The show centers on Olivia Pope (the normally wonderful Kerry Washington), a former White House operative who left working for the president so that she could become a professional "fixer," helping rich people navigate their way through the scandal of the title. She's joined by a bunch of other lawyers and investigators who are more functionaries than actual people, shepherding the story toward its conclusion rather than doing anything pesky like having an actual personality.
The same goes for two-dimensional Olivia, who spends the first half of the show depicted as some sort of force of nature, the baddest bitch in the room who is even more powerful and tougher than the president. Then she spends the second half as a weepy sad sack because she was sleeping with the president (spoiler alert!) even though he's married. That's why she left the White House, and it seems like her affair with the president is going to be an ongoing storyline. Yes, this is a show about the president's mistress. Groan.
As if that wasn't preposterous enough, Olivia has this really annoying habit about "trusting her gut" and "no lying" and looking at her clients in the eye and having to know they're telling the truth before helping them. It's a cool concept, but Olivia said "my gut" so often that it become like some ironic drinking game every time it happened.

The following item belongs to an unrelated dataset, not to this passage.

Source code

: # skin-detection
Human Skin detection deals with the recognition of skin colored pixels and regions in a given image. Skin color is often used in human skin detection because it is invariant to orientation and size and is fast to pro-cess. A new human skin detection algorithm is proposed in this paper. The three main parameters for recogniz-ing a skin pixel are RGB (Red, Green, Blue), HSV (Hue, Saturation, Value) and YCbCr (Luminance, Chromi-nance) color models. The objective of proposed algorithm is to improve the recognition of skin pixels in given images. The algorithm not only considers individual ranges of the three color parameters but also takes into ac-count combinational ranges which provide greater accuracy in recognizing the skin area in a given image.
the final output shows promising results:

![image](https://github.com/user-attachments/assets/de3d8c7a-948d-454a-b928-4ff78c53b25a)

Aside from sleeping with the president, Olivia helps clients in a case of the week style. Last night's case was easily forgettable as the rest of the characters. It's about a closeted Republican military hero who might have killed his girlfriend, even though you know he didn't. The whole thing will have you shutting your eyes trying to catch a nap, when you're not rolling them, that is. But then, at the end, after they exonerated their client, the crew is like, "Our job here is done. The police can figure out who really killed her." What? Your job is done? No, it's not. If you want us to get invested in these crimes, you have to tell us how they end. We need closure! And what sort of "gladiator in a suit" gets their client off but shirks the responsibility of finding the killer? Sounds like a lazy one to me.
Shonda Rhimes says that the show is going to turn into a "twisty mystery," but I don't think anyone's gonna want to stick around to follow any of the clues.